- Activity:
Print the entries below word for word; the pictures stay out of your copy.
[Start of Attachment]
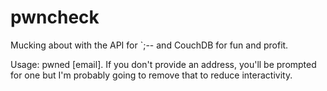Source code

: # pwncheck

Mucking about with the API for `;-- and CouchDB for fun and profit.

Usage:
pwned [email].
If you don't provide an address, you'll be prompted for one but I'm probably going to remove that to reduce interactivity.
[End of Attachment]
- Exercise result:
Source code

: # pwncheck

Mucking about with the API for `;-- and CouchDB for fun and profit.

Usage:
pwned [email].
If you don't provide an address, you'll be prompted for one but I'm probably going to remove that to reduce interactivity.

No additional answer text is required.